**Exercise description**
Identify each line below that contains the word "phoneNumbersArray", and copy it out.

**Data shown**
--- START ---
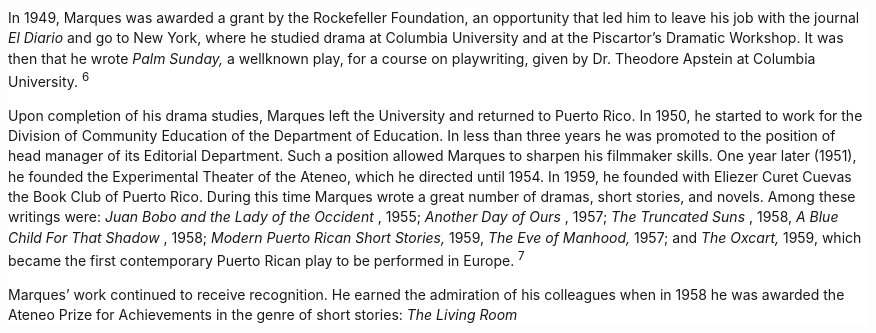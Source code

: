 </sup>
</p>
<p>
In 1949, Marques was awarded a grant by the Rockefeller Foundation, an opportunity that led him to leave his job with the journal
<i>
El Diario
</i>
and go to New York, where he studied drama at Columbia University and at the Piscartor’s Dramatic Workshop. It was then that he wrote
<i>
Palm Sunday,
</i>
a wellknown play, for a course on playwriting, given by Dr. Theodore Apstein at Columbia University.
<sup>
6
</sup>
</p>
<p>
Upon completion of his drama studies, Marques left the University and returned to Puerto Rico. In  1950, he started to work for the Division of  Community Education of the Department of Education.  In less than three years he was promoted to the position of head manager of its Editorial  Department. Such a position allowed Marques to sharpen his filmmaker skills. One year later  (1951), he founded the Experimental Theater of the  Ateneo, which he directed until 1954. In 1959, he founded with Eliezer Curet Cuevas the Book Club of  Puerto Rico. During this time Marques wrote a great number of dramas, short stories, and novels. Among these writings were:
<i>
Juan Bobo and the Lady of the  Occident
</i>
, 1955;
<i>
Another Day of Ours
</i>
, 1957;
<i>
The  Truncated Suns
</i>
, 1958,
<i>
A Blue Child For That Shadow
</i>
, 1958;
<i>
Modern Puerto Rican Short Stories,
</i>
1959,
<i>
The  Eve of Manhood,
</i>
1957; and
<i>
The Oxcart,
</i>
1959, which became the first contemporary Puerto Rican play to be performed in Europe.
<sup>
7
</sup>
</p>
<p>
Marques’ work continued to receive recognition. He earned the admiration of his colleagues when in 1958 he was awarded the Ateneo Prize for Achievements in the genre of short stories:
<i>
The Living Room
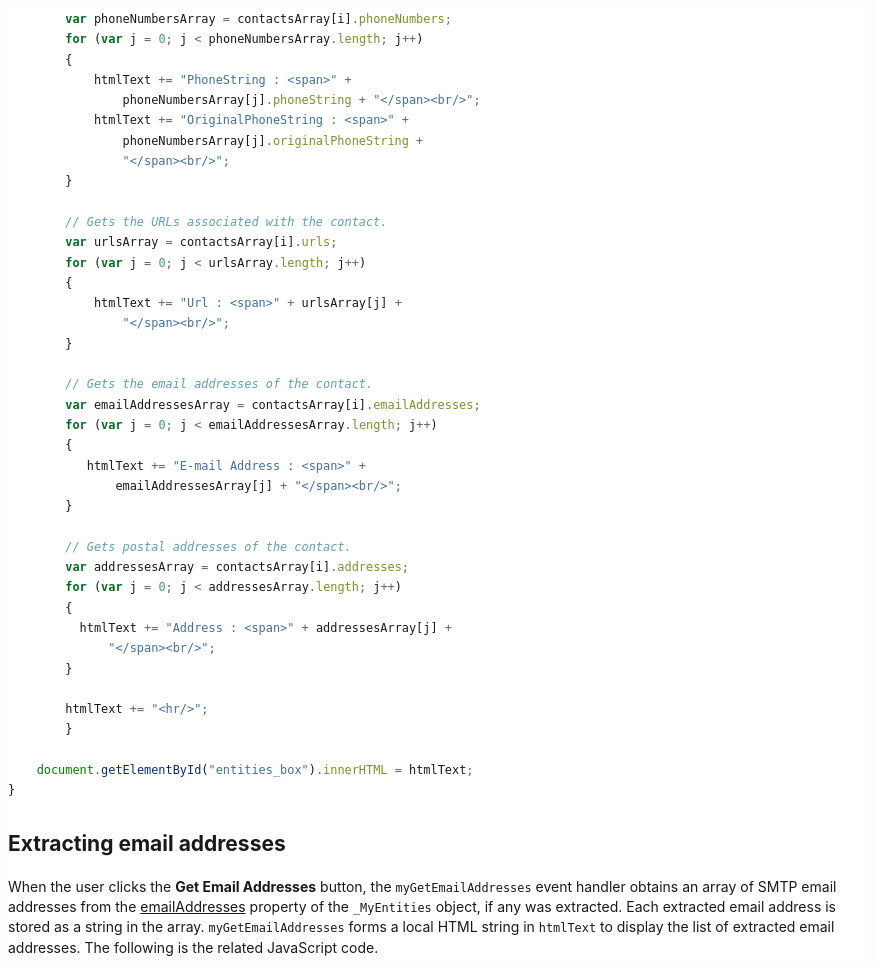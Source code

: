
```js
        var phoneNumbersArray = contactsArray[i].phoneNumbers;
        for (var j = 0; j < phoneNumbersArray.length; j++)
        {
            htmlText += "PhoneString : <span>" + 
                phoneNumbersArray[j].phoneString + "</span><br/>";
            htmlText += "OriginalPhoneString : <span>" + 
                phoneNumbersArray[j].originalPhoneString +
                "</span><br/>";
        }

        // Gets the URLs associated with the contact.
        var urlsArray = contactsArray[i].urls;
        for (var j = 0; j < urlsArray.length; j++)
        {
            htmlText += "Url : <span>" + urlsArray[j] + 
                "</span><br/>";
        }

        // Gets the email addresses of the contact.
        var emailAddressesArray = contactsArray[i].emailAddresses;
        for (var j = 0; j < emailAddressesArray.length; j++)
        {
           htmlText += "E-mail Address : <span>" + 
               emailAddressesArray[j] + "</span><br/>";
        }

        // Gets postal addresses of the contact.
        var addressesArray = contactsArray[i].addresses;
        for (var j = 0; j < addressesArray.length; j++)
        {
          htmlText += "Address : <span>" + addressesArray[j] + 
              "</span><br/>";
        }

        htmlText += "<hr/>";
        }

    document.getElementById("entities_box").innerHTML = htmlText;
}
```


## Extracting email addresses


When the user clicks the  **Get Email Addresses** button, the `myGetEmailAddresses` event handler obtains an array of SMTP email addresses from the [emailAddresses](https://dev.office.com/reference/add-ins/outlook/1.5/simple-types?product=outlook&version=v1.5) property of the `_MyEntities` object, if any was extracted. Each extracted email address is stored as a string in the array. `myGetEmailAddresses` forms a local HTML string in `htmlText` to display the list of extracted email addresses. The following is the related JavaScript code.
--- END ---
**Answer for the task**
        var phoneNumbersArray = contactsArray[i].phoneNumbers;
        for (var j = 0; j < phoneNumbersArray.length; j++)
                phoneNumbersArray[j].phoneString + "</span><br/>";
                phoneNumbersArray[j].originalPhoneString +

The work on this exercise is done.